=== Supplied data ===
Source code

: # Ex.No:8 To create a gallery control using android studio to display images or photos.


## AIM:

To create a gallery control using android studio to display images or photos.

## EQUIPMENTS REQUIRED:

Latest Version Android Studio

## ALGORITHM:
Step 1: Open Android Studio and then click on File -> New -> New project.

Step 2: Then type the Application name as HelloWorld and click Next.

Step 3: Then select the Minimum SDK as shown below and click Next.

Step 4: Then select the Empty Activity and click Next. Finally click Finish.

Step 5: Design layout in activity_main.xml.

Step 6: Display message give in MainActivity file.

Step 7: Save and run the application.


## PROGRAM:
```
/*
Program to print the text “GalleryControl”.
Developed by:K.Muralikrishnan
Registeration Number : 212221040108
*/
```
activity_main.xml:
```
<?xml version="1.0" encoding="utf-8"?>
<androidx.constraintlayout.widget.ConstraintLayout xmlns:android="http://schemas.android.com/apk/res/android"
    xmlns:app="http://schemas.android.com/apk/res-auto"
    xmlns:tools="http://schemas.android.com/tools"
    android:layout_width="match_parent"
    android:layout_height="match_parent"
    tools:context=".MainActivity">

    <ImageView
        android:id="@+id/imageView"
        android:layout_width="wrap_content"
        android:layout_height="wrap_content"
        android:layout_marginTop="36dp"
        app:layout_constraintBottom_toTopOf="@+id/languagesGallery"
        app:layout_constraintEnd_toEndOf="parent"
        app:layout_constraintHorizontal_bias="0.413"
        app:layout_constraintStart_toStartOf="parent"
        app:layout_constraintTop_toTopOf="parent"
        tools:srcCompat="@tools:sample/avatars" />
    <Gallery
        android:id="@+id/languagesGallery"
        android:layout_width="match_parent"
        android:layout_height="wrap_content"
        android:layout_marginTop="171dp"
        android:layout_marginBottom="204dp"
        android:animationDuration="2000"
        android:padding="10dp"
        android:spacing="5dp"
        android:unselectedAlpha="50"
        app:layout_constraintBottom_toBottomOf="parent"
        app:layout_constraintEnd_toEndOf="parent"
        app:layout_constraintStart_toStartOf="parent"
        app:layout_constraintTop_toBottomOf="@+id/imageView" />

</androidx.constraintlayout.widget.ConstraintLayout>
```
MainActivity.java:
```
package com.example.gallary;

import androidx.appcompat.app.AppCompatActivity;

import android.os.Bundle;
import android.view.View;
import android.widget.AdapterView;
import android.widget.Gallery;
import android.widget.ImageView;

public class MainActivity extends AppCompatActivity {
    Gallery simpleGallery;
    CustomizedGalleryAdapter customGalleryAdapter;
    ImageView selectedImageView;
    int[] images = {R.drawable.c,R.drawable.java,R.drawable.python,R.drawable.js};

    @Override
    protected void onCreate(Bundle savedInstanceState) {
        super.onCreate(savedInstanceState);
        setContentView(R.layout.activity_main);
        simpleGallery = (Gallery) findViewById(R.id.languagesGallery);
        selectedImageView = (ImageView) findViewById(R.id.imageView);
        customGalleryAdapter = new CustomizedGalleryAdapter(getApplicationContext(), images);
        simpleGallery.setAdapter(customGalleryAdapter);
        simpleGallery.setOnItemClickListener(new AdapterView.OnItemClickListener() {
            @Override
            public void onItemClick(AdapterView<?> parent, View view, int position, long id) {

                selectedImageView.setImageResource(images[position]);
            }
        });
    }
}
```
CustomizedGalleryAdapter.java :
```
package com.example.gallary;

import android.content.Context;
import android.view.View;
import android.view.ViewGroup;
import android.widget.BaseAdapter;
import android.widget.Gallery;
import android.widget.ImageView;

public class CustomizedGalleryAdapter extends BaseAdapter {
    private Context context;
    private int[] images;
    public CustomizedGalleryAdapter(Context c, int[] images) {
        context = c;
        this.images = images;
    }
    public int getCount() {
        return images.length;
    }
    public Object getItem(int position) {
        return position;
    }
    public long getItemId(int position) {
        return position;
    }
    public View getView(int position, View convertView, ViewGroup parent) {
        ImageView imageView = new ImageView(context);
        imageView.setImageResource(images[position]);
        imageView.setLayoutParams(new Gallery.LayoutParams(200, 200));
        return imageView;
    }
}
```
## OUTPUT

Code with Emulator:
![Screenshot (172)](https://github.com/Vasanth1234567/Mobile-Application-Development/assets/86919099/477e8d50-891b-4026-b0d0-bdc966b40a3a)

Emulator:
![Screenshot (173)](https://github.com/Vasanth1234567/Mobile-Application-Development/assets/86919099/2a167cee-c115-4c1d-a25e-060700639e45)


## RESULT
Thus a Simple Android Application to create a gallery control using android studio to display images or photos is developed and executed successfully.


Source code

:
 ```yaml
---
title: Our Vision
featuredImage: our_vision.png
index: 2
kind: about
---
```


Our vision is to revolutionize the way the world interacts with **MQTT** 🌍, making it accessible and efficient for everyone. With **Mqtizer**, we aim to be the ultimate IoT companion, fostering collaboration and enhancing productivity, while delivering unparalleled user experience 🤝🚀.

=== Task details ===
Please repeat every record above word for word.

=== Solution to this exercise ===
Source code

: # Ex.No:8 To create a gallery control using android studio to display images or photos.


## AIM:

To create a gallery control using android studio to display images or photos.

## EQUIPMENTS REQUIRED:

Latest Version Android Studio

## ALGORITHM:
Step 1: Open Android Studio and then click on File -> New -> New project.

Step 2: Then type the Application name as HelloWorld and click Next.

Step 3: Then select the Minimum SDK as shown below and click Next.

Step 4: Then select the Empty Activity and click Next. Finally click Finish.

Step 5: Design layout in activity_main.xml.

Step 6: Display message give in MainActivity file.

Step 7: Save and run the application.


## PROGRAM:
```
/*
Program to print the text “GalleryControl”.
Developed by:K.Muralikrishnan
Registeration Number : 212221040108
*/
```
activity_main.xml:
```
<?xml version="1.0" encoding="utf-8"?>
<androidx.constraintlayout.widget.ConstraintLayout xmlns:android="http://schemas.android.com/apk/res/android"
    xmlns:app="http://schemas.android.com/apk/res-auto"
    xmlns:tools="http://schemas.android.com/tools"
    android:layout_width="match_parent"
    android:layout_height="match_parent"
    tools:context=".MainActivity">

    <ImageView
        android:id="@+id/imageView"
        android:layout_width="wrap_content"
        android:layout_height="wrap_content"
        android:layout_marginTop="36dp"
        app:layout_constraintBottom_toTopOf="@+id/languagesGallery"
        app:layout_constraintEnd_toEndOf="parent"
        app:layout_constraintHorizontal_bias="0.413"
        app:layout_constraintStart_toStartOf="parent"
        app:layout_constraintTop_toTopOf="parent"
        tools:srcCompat="@tools:sample/avatars" />
    <Gallery
        android:id="@+id/languagesGallery"
        android:layout_width="match_parent"
        android:layout_height="wrap_content"
        android:layout_marginTop="171dp"
        android:layout_marginBottom="204dp"
        android:animationDuration="2000"
        android:padding="10dp"
        android:spacing="5dp"
        android:unselectedAlpha="50"
        app:layout_constraintBottom_toBottomOf="parent"
        app:layout_constraintEnd_toEndOf="parent"
        app:layout_constraintStart_toStartOf="parent"
        app:layout_constraintTop_toBottomOf="@+id/imageView" />

</androidx.constraintlayout.widget.ConstraintLayout>
```
MainActivity.java:
```
package com.example.gallary;

import androidx.appcompat.app.AppCompatActivity;

import android.os.Bundle;
import android.view.View;
import android.widget.AdapterView;
import android.widget.Gallery;
import android.widget.ImageView;

public class MainActivity extends AppCompatActivity {
    Gallery simpleGallery;
    CustomizedGalleryAdapter customGalleryAdapter;
    ImageView selectedImageView;
    int[] images = {R.drawable.c,R.drawable.java,R.drawable.python,R.drawable.js};

    @Override
    protected void onCreate(Bundle savedInstanceState) {
        super.onCreate(savedInstanceState);
        setContentView(R.layout.activity_main);
        simpleGallery = (Gallery) findViewById(R.id.languagesGallery);
        selectedImageView = (ImageView) findViewById(R.id.imageView);
        customGalleryAdapter = new CustomizedGalleryAdapter(getApplicationContext(), images);
        simpleGallery.setAdapter(customGalleryAdapter);
        simpleGallery.setOnItemClickListener(new AdapterView.OnItemClickListener() {
            @Override
            public void onItemClick(AdapterView<?> parent, View view, int position, long id) {

                selectedImageView.setImageResource(images[position]);
            }
        });
    }
}
```
CustomizedGalleryAdapter.java :
```
package com.example.gallary;

import android.content.Context;
import android.view.View;
import android.view.ViewGroup;
import android.widget.BaseAdapter;
import android.widget.Gallery;
import android.widget.ImageView;

public class CustomizedGalleryAdapter extends BaseAdapter {
    private Context context;
    private int[] images;
    public CustomizedGalleryAdapter(Context c, int[] images) {
        context = c;
        this.images = images;
    }
    public int getCount() {
        return images.length;
    }
    public Object getItem(int position) {
        return position;
    }
    public long getItemId(int position) {
        return position;
    }
    public View getView(int position, View convertView, ViewGroup parent) {
        ImageView imageView = new ImageView(context);
        imageView.setImageResource(images[position]);
        imageView.setLayoutParams(new Gallery.LayoutParams(200, 200));
        return imageView;
    }
}
```
## OUTPUT

Code with Emulator:
![Screenshot (172)](https://github.com/Vasanth1234567/Mobile-Application-Development/assets/86919099/477e8d50-891b-4026-b0d0-bdc966b40a3a)

Emulator:
![Screenshot (173)](https://github.com/Vasanth1234567/Mobile-Application-Development/assets/86919099/2a167cee-c115-4c1d-a25e-060700639e45)


## RESULT
Thus a Simple Android Application to create a gallery control using android studio to display images or photos is developed and executed successfully.


Source code

:
 ```yaml
---
title: Our Vision
featuredImage: our_vision.png
index: 2
kind: about
---
```


Our vision is to revolutionize the way the world interacts with **MQTT** 🌍, making it accessible and efficient for everyone. With **Mqtizer**, we aim to be the ultimate IoT companion, fostering collaboration and enhancing productivity, while delivering unparalleled user experience 🤝🚀.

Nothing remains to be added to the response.